According to MCSK, each public service vehicle (PSV) ferries a conservative number of 100 people per day multiplied by the over 70,000 PSVs, MCSK claims it will have an advertising reach of over 7 Million people daily, not including fixed venues (restaurants, pubs, banks, supermarkets etc.)
MCSK contends that its research indicates that point of sale communication contributes to 37% of new purchases. Therefore, MCSK argues that this regime will be able to offer unprecedented exposure and out of home reach for brands. The product will be designed to ensure it’s entertaining, highly engaging and a natural fit to Kenyan lifestyles.

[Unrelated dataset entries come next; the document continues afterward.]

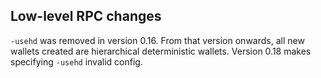 Low-level RPC changes
----------------------

`-usehd` was removed in version 0.16. From that version onwards, all new
wallets created are hierarchical deterministic wallets. Version 0.18 makes
specifying `-usehd` invalid config.
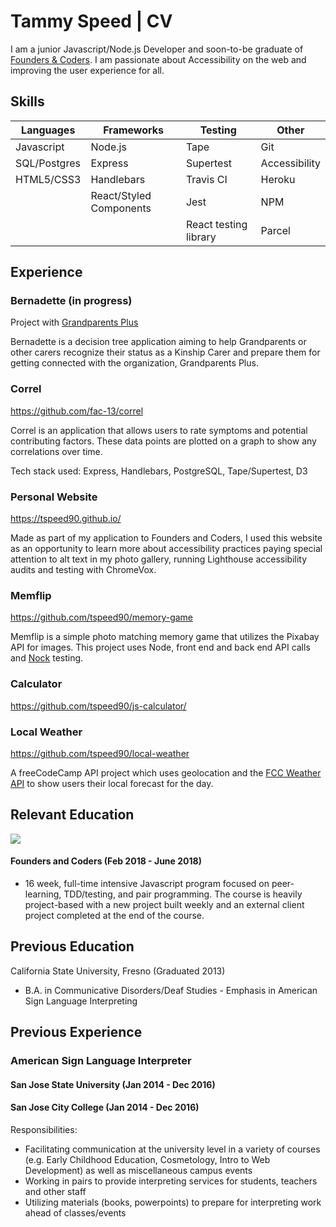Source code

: # Tammy Speed | CV

I am a junior Javascript/Node.js Developer and soon-to-be graduate of [Founders & Coders](https://foundersandcoders.com/). I am passionate about Accessibility on the web and improving the user experience for all. 

## Skills
| Languages   | Frameworks              | Testing               | Other         |
| --------    | --------                | --------              | ------------  |
| Javascript  | Node.js                 | Tape                  | Git           |
| SQL/Postgres| Express                 | Supertest             | Accessibility |
| HTML5/CSS3  | Handlebars              | Travis CI             | Heroku        |
|             | React/Styled Components | Jest                  | NPM           |
|             |                         | React testing library | Parcel        |


## Experience
### Bernadette (in progress)
Project with [Grandparents Plus](https://www.grandparentsplus.org.uk/) 

Bernadette is a decision tree application aiming to help Grandparents or other carers recognize their status as a Kinship Carer and prepare them for getting connected with the organization, Grandparents Plus.

### Correl 
https://github.com/fac-13/correl

Correl is an application that allows users to rate symptoms and potential contributing factors. These data points are plotted on a graph to show any correlations over time.

Tech stack used: Express, Handlebars, PostgreSQL, Tape/Supertest, D3

### Personal Website
https://tspeed90.github.io/

Made as part of my application to Founders and Coders, I used this website as an opportunity to learn more about accessibility practices paying special attention to alt text in my photo gallery, running Lighthouse accessibility audits and testing with ChromeVox.

### Memflip
https://github.com/tspeed90/memory-game

Memflip is a simple photo matching memory game that utilizes the Pixabay API for images. This project uses Node, front end and back end API calls and [Nock](https://www.npmjs.com/package/nock) testing.

### Calculator 
https://github.com/tspeed90/js-calculator/

### Local Weather
https://github.com/tspeed90/local-weather

A freeCodeCamp API project which uses geolocation and the [FCC Weather API](https://fcc-weather-api.glitch.me/) to show users their local forecast for the day.


## Relevant Education
![](http://res.cloudinary.com/dp6beg5nw/image/upload/v1525004700/fac-logo_njmmf7.png)
#### Founders and Coders (Feb 2018 - June 2018)
- 16 week, full-time intensive Javascript program focused on peer-learning, TDD/testing, and pair programming. The course is heavily project-based with a new project built weekly and an external client project completed at the end of the course.

## Previous Education

California State University, Fresno (Graduated 2013)
 - B.A. in Communicative Disorders/Deaf Studies - Emphasis in American Sign Language Interpreting

## Previous Experience
### American Sign Language Interpreter
#### San Jose State University (Jan 2014 - Dec 2016)
#### San Jose City College (Jan 2014 - Dec 2016)


Responsibilities:
- Facilitating communication at the university level in a variety of courses (e.g. Early Childhood Education, Cosmetology, Intro to Web Development) as well as miscellaneous campus events
- Working in pairs to provide interpreting services for students, teachers and other staff
- Utilizing materials (books, powerpoints) to prepare for interpreting work ahead of classes/events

With the advent of this new licensing regime MCSK aims to reduce the operational and logistics costs of collecting these revenues, generate alternate revenue and if optimal capacity from advertiser revenues, then it may not even require to charge the standing fees from partner stakeholders.
This licensing regime will apply to places that rely on broadcast music. (Radio and television stations License is for broadcast into a domestic environment only and not public places and or public environment).
MCSK contends that this new licensing regime will reduce the operational costs with regard to Performance in Public Places (PPP) that usually eats upto 50% of the revenue total revenue collected per annum. Beside sthis, due to the sheer size of the operation and amount of resources required, MCSK claims that the current model of public performance fees collection comes with several inefficiencies like loss of revenue from evasion, corruption and operational gaps.
IPKenya’s comments will be reserved until MCSK officially launches this concept. However at this early stage, it is encouraging to see collecting societies in Kenya being innovative and business-minded in ensuring that the rights holders see greater benefits for their creative work.